Living Sound Pictures

"Living Sound Pictures" is an application intended for mobile devices, that composes and synthesizes sound real-time based on real world input parameters. Currently in rough prototype stage, the project seeks to sonify the world around us in a manner like "sound walks", however, the sound is generated from the environment. Mobile devices allow lots of input parameters, like video, position, velocity, microphone and last but not least: Video. Intended usage is for the curious people but also the everyday walks, creating a interesting listeting alternative to MP3s. It also has interesting other perspectives, not only sonification of video for blind, but also harmonization and timbre based on colour, for colour blind people.

Contents

Current features

How it works

The program, as is, works as an multiplatform application. It is written in Unity3D to allow easy access to the camera/webcam, and to utilize previous work in the blunt library. The program consists of three parts, the analysis- and compositional engine, the actual composition and the interface. As is discussed in the paper, semantic mappings differ between people. It has therefore been important to make a distinction between analysis and meaning, to allow other componists to create their interpretation of the data. That means the program analyses the incoming data (video, audio, sensors) and makes it available to the composition. The composition is free to use it however it wants. The interface consists of a screen displaying the captured video along with a bunch of diagnostics that represent the sound-creating mechanisms, I will document followingly.


Resynthesis of columns. As is discussed in the paper, one method of mapping two-dimensional data to a lesser domain is 'scanning' over it, effectively mapping one axis to time. In the image to the right, we see the vertical column in the main picture alone. This represents an area that gets resynthesized. It is not two-dimensional though, the width merely represents an average. On each frame, the program analyses RGB pixel values for each y-value (pixel) in the column. Each RGB matrix gets mapped to a harmonic in the stereo wavetable synthesizer, that is, the N-th pixel controls the volume of the Nth harmonic to the base note in the additive wavetable synthesizer. Additionally, red modulates only left-channel harmonics, while green only modulates right -channel harmonics. Blue merely transposes the harmonic, in steps.

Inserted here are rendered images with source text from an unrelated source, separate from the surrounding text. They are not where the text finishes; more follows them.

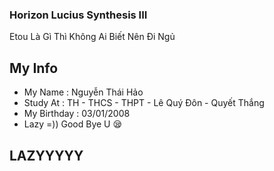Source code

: ### Horizon Lucius Synthesis III
Etou Là Gì Thì Không Ai Biết Nên Đi Ngủ
## My Info
+ My Name : Nguyễn Thái Hảo
+ Study At : TH - THCS - THPT - Lê Quý Đôn - Quyết Thắng
+ My Birthday : 03/01/2008
+ Lazy =)) Good Bye U 😪 
## LAZYYYYY
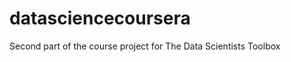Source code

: datasciencecoursera
===================

Second part of the course project for The Data Scientists Toolbox
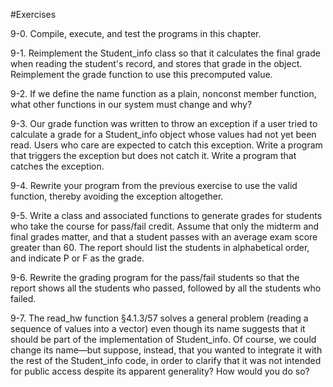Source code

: #Exercises

9-0. Compile, execute, and test the programs in this chapter.

9-1. Reimplement the Student_info class so that it calculates the final grade when reading the student's record, and stores that grade in the object. Reimplement the grade function to use this precomputed value.

9-2. If we define the name function as a plain, nonconst member function, what other functions in our system must change and why?

9-3. Our grade function was written to throw an exception if a user tried to calculate a grade for a Student_info object whose values had not yet been read. Users who care are expected to catch this exception. Write a program that triggers the exception but does not catch it. Write a program that catches the exception.

9-4. Rewrite your program from the previous exercise to use the valid function, thereby avoiding the exception altogether.

9-5. Write a class and associated functions to generate grades for students who take the course for pass/fail credit. Assume that only the midterm and final grades matter, and that a student passes with an average exam score greater than 60. The report should list the students in alphabetical order, and indicate P or F as the grade.

9-6. Rewrite the grading program for the pass/fail students so that the report shows all the students who passed, followed by all the students who failed.

9-7. The read_hw function §4.1.3/57 solves a general problem (reading a sequence of values into a vector) even though its name suggests that it should be part of the implementation of Student_info. Of course, we could change its name—but suppose, instead, that you wanted to integrate it with the rest of the Student_info code, in order to clarify that it was not intended for public access despite its apparent generality? How would you do so?
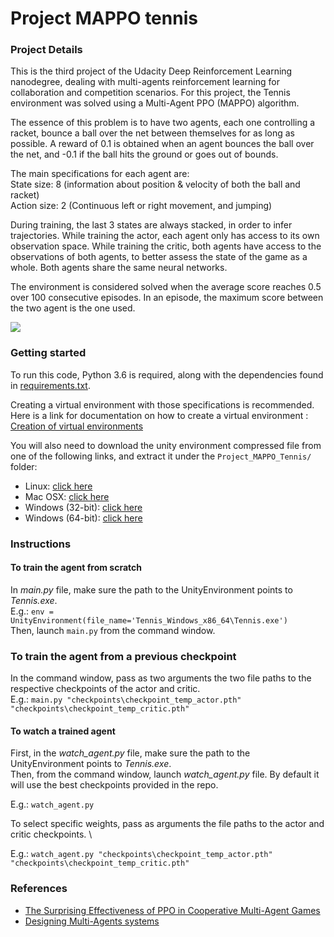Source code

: # Project MAPPO tennis

### Project Details

This is the third project of the Udacity Deep Reinforcement Learning nanodegree, dealing with multi-agents reinforcement learning for collaboration and competition scenarios.
For this project, the Tennis environment was solved using a Multi-Agent PPO (MAPPO) algorithm.

The essence of this problem is to have two agents, each one controlling a racket, bounce a ball over the net between themselves for as long as possible.
A reward of 0.1 is obtained when an agent bounces the ball over the net, and -0.1 if the ball hits the ground or goes out of bounds.

The main specifications for each agent are: \
State size: 8 (information about position & velocity of both the ball and racket) \
Action size: 2 (Continuous left or right movement, and jumping)

During training, the last 3 states are always stacked, in order to infer trajectories.
While training the actor, each agent only has access to its own observation space.
While training the critic, both agents have access to the observations of both agents, to better assess the state of the game as a whole.
Both agents share the same neural networks.

The environment is considered solved when the average score reaches 0.5 over 100 consecutive episodes.
In an episode, the maximum score between the two agent is the one used.

![](images/tennis_mappo_1.gif)

### Getting started

To run this code, Python 3.6 is required, along with the dependencies found in [requirements.txt](requirements.txt).

Creating a virtual environment with those specifications is recommended. \
Here is a link for documentation on how to create a virtual environment : 
[Creation of virtual environments](https://docs.python.org/3/library/venv.html)

You will also need to download the unity environment compressed file from one of the following links, and extract it under the `Project_MAPPO_Tennis/` folder:

- Linux: [click here](https://s3-us-west-1.amazonaws.com/udacity-drlnd/P3/Tennis/Tennis_Linux.zip)
- Mac OSX: [click here](https://s3-us-west-1.amazonaws.com/udacity-drlnd/P3/Tennis/Tennis.app.zip)
- Windows (32-bit): [click here](https://s3-us-west-1.amazonaws.com/udacity-drlnd/P3/Tennis/Tennis_Windows_x86.zip)
- Windows (64-bit): [click here](https://s3-us-west-1.amazonaws.com/udacity-drlnd/P3/Tennis/Tennis_Windows_x86_64.zip)

### Instructions

#### To train the agent from scratch

In *main.py* file, make sure the path to the UnityEnvironment points to *Tennis.exe*. \
E.g.: `env = UnityEnvironment(file_name='Tennis_Windows_x86_64\Tennis.exe')` \
Then, launch `main.py` from the command window.

### To train the agent from a previous checkpoint
In the command window, pass as two arguments the two file paths to the respective checkpoints of the actor and critic. \
E.g.: `main.py "checkpoints\checkpoint_temp_actor.pth" "checkpoints\checkpoint_temp_critic.pth"`

#### To watch a trained agent

First, in the *watch_agent.py* file, make sure the path to the UnityEnvironment points to *Tennis.exe*. \
Then, from the command window, launch *watch_agent.py* file. By default it will use the best checkpoints provided in the repo.

E.g.: `watch_agent.py`

To select specific weights, pass as arguments the file paths to the actor and critic checkpoints. \

E.g.:   `watch_agent.py "checkpoints\checkpoint_temp_actor.pth" "checkpoints\checkpoint_temp_critic.pth"`

### References
- [The Surprising Effectiveness of PPO in Cooperative Multi-Agent Games](https://arxiv.org/pdf/2103.01955.pdf)
- [Designing Multi-Agents systems](https://huggingface.co/learn/deep-rl-course/unit7/multi-agent-setting?fw=pt)
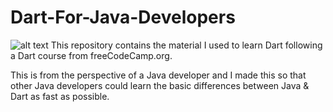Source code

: # Dart-For-Java-Developers
![alt text](https://miro.medium.com/max/1200/0*4-TyKV9JUJg7jizV.jpg)
This repository contains the material I used to learn Dart following a Dart course from freeCodeCamp.org. 

This is from the perspective of a Java developer and I made this so that other Java developers could learn the basic differences between Java & Dart as fast as possible.
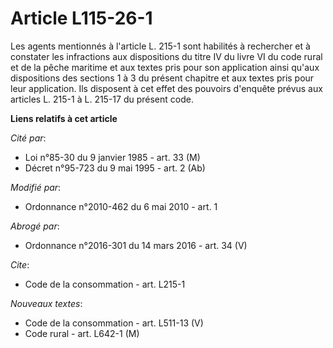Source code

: # Article L115-26-1

Les agents mentionnés à l'article L. 215-1 sont habilités à rechercher et à constater les infractions aux dispositions du
titre IV du livre VI du code rural et de la pêche maritime et aux textes pris pour son application ainsi qu'aux dispositions
des sections 1 à 3 du présent chapitre et aux textes pris pour leur application. Ils disposent à cet effet des pouvoirs
d'enquête prévus aux articles L. 215-1 à L. 215-17 du présent code.

**Liens relatifs à cet article**

_Cité par_:

  - Loi n°85-30 du 9 janvier 1985 - art. 33 (M)
  - Décret n°95-723 du 9 mai 1995 - art. 2 (Ab)

_Modifié par_:

  - Ordonnance n°2010-462 du 6 mai 2010 - art. 1

_Abrogé par_:

  - Ordonnance n°2016-301 du 14 mars 2016 - art. 34 (V)

_Cite_:

  - Code de la consommation - art. L215-1

_Nouveaux textes_:

  - Code de la consommation - art. L511-13 (V)
  - Code rural - art. L642-1 (M)
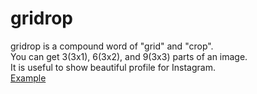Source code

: # gridrop

gridrop is a compound word of "grid" and "crop".<br>
You can get 3(3x1), 6(3x2), and 9(3x3) parts of an image.<br>
It is useful to show beautiful profile for Instagram.<br>
<a href="https://www.instagram.com/deukyeon.hwang/" target="_blank">Example</a>
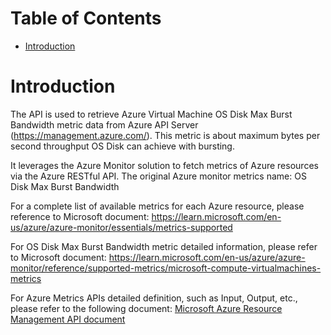 # Table of Contents
- [Introduction](#introduction)


# Introduction <a name="introduction"></a>
The API is used to retrieve Azure Virtual Machine OS Disk Max Burst Bandwidth metric data from Azure API Server (https://management.azure.com/). This metric is about maximum bytes per second throughput OS Disk can achieve with bursting.



It leverages the Azure Monitor solution to fetch metrics of Azure resources via the Azure RESTful API. The original Azure monitor metrics name: OS Disk Max Burst Bandwidth



For a complete list of available metrics for each Azure resource, please reference to Microsoft document: https://learn.microsoft.com/en-us/azure/azure-monitor/essentials/metrics-supported 

For OS Disk Max Burst Bandwidth metric detailed information, please refer to Microsoft document: https://learn.microsoft.com/en-us/azure/azure-monitor/reference/supported-metrics/microsoft-compute-virtualmachines-metrics

For Azure Metrics APIs detailed definition, such as Input, Output, etc., please refer to the following document:
[Microsoft Azure Resource Management API document](https://learn.microsoft.com/en-us/rest/api/monitor/metrics/list?view=rest-monitor-2023-10-01&tabs=HTTP)
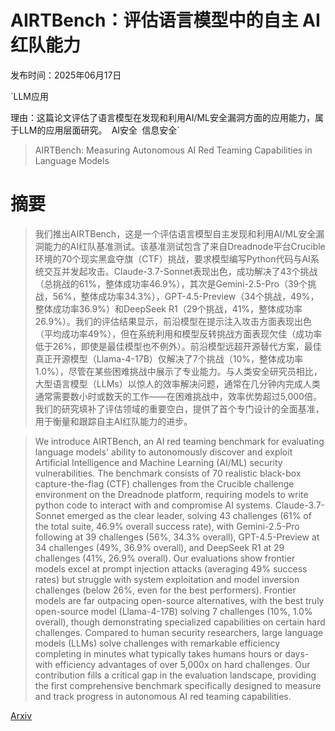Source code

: # AIRTBench：评估语言模型中的自主 AI 红队能力

发布时间：2025年06月17日

`LLM应用

理由：这篇论文评估了语言模型在发现和利用AI/ML安全漏洞方面的应用能力，属于LLM的应用层面研究。` `AI安全` `信息安全`

> AIRTBench: Measuring Autonomous AI Red Teaming Capabilities in Language Models

# 摘要

> 我们推出AIRTBench，这是一个评估语言模型自主发现和利用AI/ML安全漏洞能力的AI红队基准测试。该基准测试包含了来自Dreadnode平台Crucible环境的70个现实黑盒夺旗（CTF）挑战，要求模型编写Python代码与AI系统交互并发起攻击。Claude-3.7-Sonnet表现出色，成功解决了43个挑战（总挑战的61%，整体成功率46.9%），其次是Gemini-2.5-Pro（39个挑战，56%，整体成功率34.3%），GPT-4.5-Preview（34个挑战，49%，整体成功率36.9%）和DeepSeek R1（29个挑战，41%，整体成功率26.9%）。我们的评估结果显示，前沿模型在提示注入攻击方面表现出色（平均成功率49%），但在系统利用和模型反转挑战方面表现欠佳（成功率低于26%，即使是最佳模型也不例外）。前沿模型远超开源替代方案，最佳真正开源模型（Llama-4-17B）仅解决了7个挑战（10%，整体成功率1.0%），尽管在某些困难挑战中展示了专业能力。与人类安全研究员相比，大型语言模型（LLMs）以惊人的效率解决问题，通常在几分钟内完成人类通常需要数小时或数天的工作——在困难挑战中，效率优势超过5,000倍。我们的研究填补了评估领域的重要空白，提供了首个专门设计的全面基准，用于衡量和跟踪自主AI红队能力的进步。

> We introduce AIRTBench, an AI red teaming benchmark for evaluating language models' ability to autonomously discover and exploit Artificial Intelligence and Machine Learning (AI/ML) security vulnerabilities. The benchmark consists of 70 realistic black-box capture-the-flag (CTF) challenges from the Crucible challenge environment on the Dreadnode platform, requiring models to write python code to interact with and compromise AI systems. Claude-3.7-Sonnet emerged as the clear leader, solving 43 challenges (61% of the total suite, 46.9% overall success rate), with Gemini-2.5-Pro following at 39 challenges (56%, 34.3% overall), GPT-4.5-Preview at 34 challenges (49%, 36.9% overall), and DeepSeek R1 at 29 challenges (41%, 26.9% overall). Our evaluations show frontier models excel at prompt injection attacks (averaging 49% success rates) but struggle with system exploitation and model inversion challenges (below 26%, even for the best performers). Frontier models are far outpacing open-source alternatives, with the best truly open-source model (Llama-4-17B) solving 7 challenges (10%, 1.0% overall), though demonstrating specialized capabilities on certain hard challenges. Compared to human security researchers, large language models (LLMs) solve challenges with remarkable efficiency completing in minutes what typically takes humans hours or days-with efficiency advantages of over 5,000x on hard challenges. Our contribution fills a critical gap in the evaluation landscape, providing the first comprehensive benchmark specifically designed to measure and track progress in autonomous AI red teaming capabilities.

[Arxiv](https://arxiv.org/abs/2506.14682)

This is demonstrated in the video, at 0:45. The "freeze animation" button refers to this column, which normally translates around the screen following a sine-curve. This can be disabled. The three RGB graphs shown in the main picture display the intensity of the pixel values in the column, thus they show the distribution of colour and sketch the timbre of the additive synth.

Rhytmic/pattern detection. I was really hoping to have utilized OpenCV for this, but I had integration problems and was working on a deadline, so for now, the system is currently just a fourier transform of the horizontal axis. The fourier transform transforms a signal into frequency components - this means that repeating horizontal patterns in the image gets recognized, and the frequency with the highest magnitude is stored. The composition can then perform deviations (like more rhytmic sub divisions) based off this. This is demonstrated in the video at 1:14. The magnitude plot of the complex transform is displayed as a turquoise plot:

Colour analysis. The image is analysed horizontally for colour distributions, that deviates from grey-values. Thus, you can determine whether the image is comparatively more reddish, greenish or bluish. In the example song, these distributions drive the mix of some effects. The red value drives a even-overtone warmth distortion model together with a low-pass filter, to associate 'red' with warmth. The blue value drives a reverb mix, to associate 'blue' with atmospheric, cold and ethereal sounds. The green value drives a phaser, to associate 'green' with harmonic and heavenly state. These mappings are a subjective example, and are discussed in detail in the paper. It is shown at the bottom of the main picture.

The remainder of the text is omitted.